Will a larger resistor affect the performance of the motor?

Incress the *wattage*, the wattage changes the size of the resistor, you'd keep the same resistance, and hence the circuit will never know the diffrence.

Extra wattage just means the resistors stay cooler at X power because they are bigger and hence have more surface area to disipate heat.

Pertty sure those are 1/2W resistors. Might be 1W.
2W resistors come in square packages typical btw.

dp
07-30-2011, 02:22 PM
Non-linear pots are often referred to as audio taper. Volume controls are designed to allow for our logarithmic hearing and to prevent a little bit of adjustment from knocking down the walls of your condo.

With a linear pot any repeated fraction of rotation of the dial will result in exactly the same change in resistance. The first 1/8th turn is identical to the last. Not so for others. This is measured between either end terminal, and the center terminal.

As an aside, pots are nice voltage dividers but pi$$ poor current controllers unless care is taken because the area of the device in use changes with the rotation of the knob.
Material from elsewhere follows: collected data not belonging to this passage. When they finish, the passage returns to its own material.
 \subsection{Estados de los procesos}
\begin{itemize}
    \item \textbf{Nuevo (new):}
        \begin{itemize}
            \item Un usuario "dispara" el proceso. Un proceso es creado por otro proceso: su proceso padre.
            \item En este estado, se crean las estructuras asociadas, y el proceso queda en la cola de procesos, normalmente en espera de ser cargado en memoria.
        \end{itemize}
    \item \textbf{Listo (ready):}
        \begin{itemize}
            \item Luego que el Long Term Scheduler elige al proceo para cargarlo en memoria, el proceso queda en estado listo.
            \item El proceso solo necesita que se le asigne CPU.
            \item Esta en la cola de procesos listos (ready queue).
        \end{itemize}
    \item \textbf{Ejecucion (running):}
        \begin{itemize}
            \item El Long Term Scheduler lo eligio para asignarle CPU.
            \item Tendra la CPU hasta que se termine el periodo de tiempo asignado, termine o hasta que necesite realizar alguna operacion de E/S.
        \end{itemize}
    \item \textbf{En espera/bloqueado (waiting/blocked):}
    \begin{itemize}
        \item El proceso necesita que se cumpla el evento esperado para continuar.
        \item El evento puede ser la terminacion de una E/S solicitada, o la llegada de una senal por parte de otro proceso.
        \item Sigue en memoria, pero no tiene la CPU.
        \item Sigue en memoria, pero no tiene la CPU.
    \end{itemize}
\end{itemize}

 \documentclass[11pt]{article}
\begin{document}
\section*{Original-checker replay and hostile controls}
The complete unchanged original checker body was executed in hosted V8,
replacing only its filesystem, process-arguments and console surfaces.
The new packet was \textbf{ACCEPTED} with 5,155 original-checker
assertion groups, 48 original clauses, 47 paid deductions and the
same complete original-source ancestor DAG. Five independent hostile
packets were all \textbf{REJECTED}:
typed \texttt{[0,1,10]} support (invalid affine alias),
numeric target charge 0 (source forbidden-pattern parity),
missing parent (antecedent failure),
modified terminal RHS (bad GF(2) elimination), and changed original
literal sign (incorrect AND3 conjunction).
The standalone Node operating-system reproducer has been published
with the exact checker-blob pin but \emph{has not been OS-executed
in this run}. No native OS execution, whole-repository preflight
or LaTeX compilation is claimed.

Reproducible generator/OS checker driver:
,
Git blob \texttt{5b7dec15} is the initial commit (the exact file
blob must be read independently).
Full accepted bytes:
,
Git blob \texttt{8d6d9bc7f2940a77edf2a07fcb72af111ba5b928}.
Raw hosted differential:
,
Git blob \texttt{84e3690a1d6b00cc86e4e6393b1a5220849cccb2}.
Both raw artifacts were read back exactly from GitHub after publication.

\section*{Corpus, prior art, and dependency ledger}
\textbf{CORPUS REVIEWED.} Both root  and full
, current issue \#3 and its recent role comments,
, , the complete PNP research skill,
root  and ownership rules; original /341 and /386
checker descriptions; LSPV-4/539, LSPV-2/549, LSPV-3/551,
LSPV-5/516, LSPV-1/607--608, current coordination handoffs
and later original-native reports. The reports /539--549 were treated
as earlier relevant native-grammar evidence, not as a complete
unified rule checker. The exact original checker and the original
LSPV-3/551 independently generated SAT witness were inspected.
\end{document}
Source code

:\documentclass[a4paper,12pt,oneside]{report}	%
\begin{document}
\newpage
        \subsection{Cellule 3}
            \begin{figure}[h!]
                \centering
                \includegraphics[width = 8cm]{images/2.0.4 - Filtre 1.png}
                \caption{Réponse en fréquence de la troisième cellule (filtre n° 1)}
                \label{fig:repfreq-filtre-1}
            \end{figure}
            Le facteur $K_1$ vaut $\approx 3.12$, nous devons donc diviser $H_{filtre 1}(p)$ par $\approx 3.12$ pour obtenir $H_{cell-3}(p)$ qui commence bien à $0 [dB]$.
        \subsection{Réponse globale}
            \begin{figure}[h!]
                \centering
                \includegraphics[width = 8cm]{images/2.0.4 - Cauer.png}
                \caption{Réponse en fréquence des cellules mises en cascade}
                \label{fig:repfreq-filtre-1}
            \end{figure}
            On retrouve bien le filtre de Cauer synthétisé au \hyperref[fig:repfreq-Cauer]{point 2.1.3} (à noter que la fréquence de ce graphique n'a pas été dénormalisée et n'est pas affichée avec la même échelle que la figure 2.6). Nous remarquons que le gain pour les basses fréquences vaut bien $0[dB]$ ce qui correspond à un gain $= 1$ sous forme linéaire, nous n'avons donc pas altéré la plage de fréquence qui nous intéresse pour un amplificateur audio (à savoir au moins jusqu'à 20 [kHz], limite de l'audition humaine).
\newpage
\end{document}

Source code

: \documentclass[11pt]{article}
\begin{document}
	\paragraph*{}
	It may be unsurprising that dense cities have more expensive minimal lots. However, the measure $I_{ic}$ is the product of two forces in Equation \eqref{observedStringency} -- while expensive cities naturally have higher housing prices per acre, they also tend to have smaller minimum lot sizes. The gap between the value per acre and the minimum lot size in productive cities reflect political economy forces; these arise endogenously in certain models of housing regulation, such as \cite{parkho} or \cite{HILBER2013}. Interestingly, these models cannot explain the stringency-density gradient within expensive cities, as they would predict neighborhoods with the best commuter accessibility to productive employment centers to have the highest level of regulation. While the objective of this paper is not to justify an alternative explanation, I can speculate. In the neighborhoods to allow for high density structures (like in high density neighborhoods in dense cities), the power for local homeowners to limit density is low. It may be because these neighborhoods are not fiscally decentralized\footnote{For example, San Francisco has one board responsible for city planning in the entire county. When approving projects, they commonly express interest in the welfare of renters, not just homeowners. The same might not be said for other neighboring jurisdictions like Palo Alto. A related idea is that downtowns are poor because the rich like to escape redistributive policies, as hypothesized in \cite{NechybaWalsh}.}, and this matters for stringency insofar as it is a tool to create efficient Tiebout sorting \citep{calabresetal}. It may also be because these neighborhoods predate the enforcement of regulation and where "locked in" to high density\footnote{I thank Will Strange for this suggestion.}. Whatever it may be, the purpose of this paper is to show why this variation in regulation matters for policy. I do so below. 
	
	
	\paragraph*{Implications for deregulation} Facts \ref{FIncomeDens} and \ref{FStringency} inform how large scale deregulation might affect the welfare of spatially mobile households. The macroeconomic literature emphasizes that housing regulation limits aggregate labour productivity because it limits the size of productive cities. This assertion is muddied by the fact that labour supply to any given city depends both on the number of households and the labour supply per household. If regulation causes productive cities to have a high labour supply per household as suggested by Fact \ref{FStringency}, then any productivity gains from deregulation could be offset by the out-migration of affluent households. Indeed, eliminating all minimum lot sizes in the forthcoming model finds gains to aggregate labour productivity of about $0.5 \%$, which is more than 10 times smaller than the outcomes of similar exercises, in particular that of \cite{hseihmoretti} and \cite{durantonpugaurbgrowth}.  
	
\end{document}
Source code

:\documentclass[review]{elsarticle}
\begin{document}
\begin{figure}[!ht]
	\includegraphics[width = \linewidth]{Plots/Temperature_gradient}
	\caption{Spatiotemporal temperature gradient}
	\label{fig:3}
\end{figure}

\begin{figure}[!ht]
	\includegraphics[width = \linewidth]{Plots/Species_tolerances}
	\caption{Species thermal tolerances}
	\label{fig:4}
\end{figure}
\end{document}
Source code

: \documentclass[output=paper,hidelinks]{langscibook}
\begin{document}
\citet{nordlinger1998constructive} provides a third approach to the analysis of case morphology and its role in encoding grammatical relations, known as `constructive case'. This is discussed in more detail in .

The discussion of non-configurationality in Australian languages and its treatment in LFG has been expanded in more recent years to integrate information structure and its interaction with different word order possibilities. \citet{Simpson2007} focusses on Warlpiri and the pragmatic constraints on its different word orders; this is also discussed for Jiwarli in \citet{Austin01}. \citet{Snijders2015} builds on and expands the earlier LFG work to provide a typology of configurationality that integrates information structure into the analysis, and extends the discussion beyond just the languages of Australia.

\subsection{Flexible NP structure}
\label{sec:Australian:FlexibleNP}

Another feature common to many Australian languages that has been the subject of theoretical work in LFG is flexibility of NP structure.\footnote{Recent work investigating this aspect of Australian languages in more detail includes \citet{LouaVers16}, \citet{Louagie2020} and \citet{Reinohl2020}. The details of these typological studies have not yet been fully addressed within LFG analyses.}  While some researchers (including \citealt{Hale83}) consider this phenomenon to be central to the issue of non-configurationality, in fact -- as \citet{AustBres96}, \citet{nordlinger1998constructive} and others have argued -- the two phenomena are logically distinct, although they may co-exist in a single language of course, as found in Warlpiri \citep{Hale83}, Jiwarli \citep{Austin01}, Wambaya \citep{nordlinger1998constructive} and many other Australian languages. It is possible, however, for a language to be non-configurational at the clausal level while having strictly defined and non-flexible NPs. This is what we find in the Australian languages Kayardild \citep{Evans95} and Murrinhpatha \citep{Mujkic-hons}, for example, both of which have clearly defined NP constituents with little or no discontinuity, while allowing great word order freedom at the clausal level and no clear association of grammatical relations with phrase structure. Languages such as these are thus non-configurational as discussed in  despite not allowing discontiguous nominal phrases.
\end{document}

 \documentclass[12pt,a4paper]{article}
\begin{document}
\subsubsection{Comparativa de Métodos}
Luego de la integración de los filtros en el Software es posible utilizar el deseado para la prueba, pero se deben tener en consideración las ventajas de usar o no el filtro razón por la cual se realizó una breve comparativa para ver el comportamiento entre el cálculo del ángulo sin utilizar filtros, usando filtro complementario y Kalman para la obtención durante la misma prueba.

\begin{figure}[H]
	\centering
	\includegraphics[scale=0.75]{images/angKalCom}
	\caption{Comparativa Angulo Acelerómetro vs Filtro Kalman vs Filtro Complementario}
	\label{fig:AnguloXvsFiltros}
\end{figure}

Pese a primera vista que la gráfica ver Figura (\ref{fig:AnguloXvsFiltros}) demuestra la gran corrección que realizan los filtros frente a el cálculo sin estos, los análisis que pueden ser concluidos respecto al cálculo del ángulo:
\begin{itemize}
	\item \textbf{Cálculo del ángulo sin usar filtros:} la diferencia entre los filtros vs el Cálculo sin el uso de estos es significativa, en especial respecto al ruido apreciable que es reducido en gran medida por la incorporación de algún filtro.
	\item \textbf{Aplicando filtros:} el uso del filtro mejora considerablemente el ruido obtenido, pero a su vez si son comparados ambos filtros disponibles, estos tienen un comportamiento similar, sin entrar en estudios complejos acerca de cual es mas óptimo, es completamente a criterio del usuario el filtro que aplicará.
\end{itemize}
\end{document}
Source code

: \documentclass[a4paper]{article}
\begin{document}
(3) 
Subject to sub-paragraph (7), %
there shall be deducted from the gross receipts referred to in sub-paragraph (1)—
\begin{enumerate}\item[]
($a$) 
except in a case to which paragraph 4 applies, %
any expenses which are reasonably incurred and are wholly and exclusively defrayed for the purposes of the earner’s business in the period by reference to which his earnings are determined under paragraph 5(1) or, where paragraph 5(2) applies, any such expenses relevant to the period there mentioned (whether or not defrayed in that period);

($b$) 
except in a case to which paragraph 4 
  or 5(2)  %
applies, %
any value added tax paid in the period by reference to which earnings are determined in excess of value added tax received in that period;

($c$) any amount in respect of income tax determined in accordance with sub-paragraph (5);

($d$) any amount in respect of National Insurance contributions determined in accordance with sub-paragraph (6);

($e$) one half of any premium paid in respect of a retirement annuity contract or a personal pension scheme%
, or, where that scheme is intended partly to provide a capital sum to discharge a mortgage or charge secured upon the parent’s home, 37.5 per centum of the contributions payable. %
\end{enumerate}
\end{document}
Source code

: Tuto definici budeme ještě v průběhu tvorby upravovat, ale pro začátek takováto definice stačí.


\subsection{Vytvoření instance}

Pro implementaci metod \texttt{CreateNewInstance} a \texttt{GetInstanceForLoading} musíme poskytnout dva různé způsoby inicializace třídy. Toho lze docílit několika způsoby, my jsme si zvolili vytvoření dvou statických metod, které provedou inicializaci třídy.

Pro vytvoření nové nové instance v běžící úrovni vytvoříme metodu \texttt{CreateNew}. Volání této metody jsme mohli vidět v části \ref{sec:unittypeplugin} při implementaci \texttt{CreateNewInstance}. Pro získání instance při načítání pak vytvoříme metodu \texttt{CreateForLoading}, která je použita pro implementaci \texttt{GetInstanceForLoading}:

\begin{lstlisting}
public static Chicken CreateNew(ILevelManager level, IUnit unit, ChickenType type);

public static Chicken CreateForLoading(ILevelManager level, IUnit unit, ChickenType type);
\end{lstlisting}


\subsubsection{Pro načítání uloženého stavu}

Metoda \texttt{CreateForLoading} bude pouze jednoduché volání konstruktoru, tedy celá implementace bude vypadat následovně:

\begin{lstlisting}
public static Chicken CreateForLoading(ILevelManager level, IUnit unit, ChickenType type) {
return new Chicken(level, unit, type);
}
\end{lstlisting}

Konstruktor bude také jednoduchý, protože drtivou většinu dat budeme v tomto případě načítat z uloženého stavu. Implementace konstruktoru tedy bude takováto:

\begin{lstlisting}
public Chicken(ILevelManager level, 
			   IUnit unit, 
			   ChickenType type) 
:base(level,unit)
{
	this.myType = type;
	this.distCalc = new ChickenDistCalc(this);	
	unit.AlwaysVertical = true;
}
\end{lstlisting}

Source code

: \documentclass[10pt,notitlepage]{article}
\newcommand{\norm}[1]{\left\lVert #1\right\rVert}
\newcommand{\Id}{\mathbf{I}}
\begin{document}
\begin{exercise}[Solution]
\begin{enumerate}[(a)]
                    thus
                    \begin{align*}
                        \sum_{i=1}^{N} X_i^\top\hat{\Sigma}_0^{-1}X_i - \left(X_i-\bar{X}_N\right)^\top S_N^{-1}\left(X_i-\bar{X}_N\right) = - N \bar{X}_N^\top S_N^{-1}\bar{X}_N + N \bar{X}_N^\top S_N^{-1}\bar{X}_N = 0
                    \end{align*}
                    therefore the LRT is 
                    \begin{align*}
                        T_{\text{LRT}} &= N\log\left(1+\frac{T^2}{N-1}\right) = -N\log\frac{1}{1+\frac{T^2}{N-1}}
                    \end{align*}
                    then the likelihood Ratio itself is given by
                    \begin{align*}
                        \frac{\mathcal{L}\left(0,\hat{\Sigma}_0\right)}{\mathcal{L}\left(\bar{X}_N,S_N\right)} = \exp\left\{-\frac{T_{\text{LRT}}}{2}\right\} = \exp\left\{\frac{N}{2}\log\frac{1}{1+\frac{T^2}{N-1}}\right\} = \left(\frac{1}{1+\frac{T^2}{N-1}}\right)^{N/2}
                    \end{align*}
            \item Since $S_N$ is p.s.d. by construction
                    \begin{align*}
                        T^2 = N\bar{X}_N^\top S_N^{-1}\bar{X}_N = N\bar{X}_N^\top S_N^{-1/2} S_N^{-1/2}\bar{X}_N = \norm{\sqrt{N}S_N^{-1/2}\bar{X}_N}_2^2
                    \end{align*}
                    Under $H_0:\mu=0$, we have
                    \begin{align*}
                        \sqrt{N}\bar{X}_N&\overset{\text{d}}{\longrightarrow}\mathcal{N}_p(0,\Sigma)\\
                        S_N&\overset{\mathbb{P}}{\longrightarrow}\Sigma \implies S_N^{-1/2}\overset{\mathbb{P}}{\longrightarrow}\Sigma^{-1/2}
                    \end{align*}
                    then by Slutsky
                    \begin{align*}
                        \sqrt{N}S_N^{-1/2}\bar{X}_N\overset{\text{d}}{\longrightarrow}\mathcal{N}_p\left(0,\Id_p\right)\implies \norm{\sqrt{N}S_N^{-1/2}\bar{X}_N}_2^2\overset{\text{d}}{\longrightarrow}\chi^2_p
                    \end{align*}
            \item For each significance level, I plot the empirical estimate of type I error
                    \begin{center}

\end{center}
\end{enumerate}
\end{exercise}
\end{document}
At either end, very little of the physical device is being used and so a little current goes a long way toward smoking it. The workaround is to add series resistance either to the wiper where it will affect the full range of the pot, or at either or both end terminals of the pot.

This site seems to have wrapped it all up:

http://pdf.directindustry.com/pdf/bourns/the-potentiometer-handbook/11910-40708.html

MaxHeadRoom
07-30-2011, 02:36 PM
Also, the motors, while rated at 2HP don't seem to really give that kind of power. I think these were surplus treadmill motors.

One. Be very suspicious of the HP quoted for ex-treadmill motors, you just have to compare the size with a normal industrial rated one.
Two. These kind of drives often have current limit built in, in the case of the KB or Baldor, they come with plug in current limit resistor that is selected according to the size of the motor.
Max.

davidwdyer
07-30-2011, 03:04 PM
Sorry I'm still a little confused about the resistor question.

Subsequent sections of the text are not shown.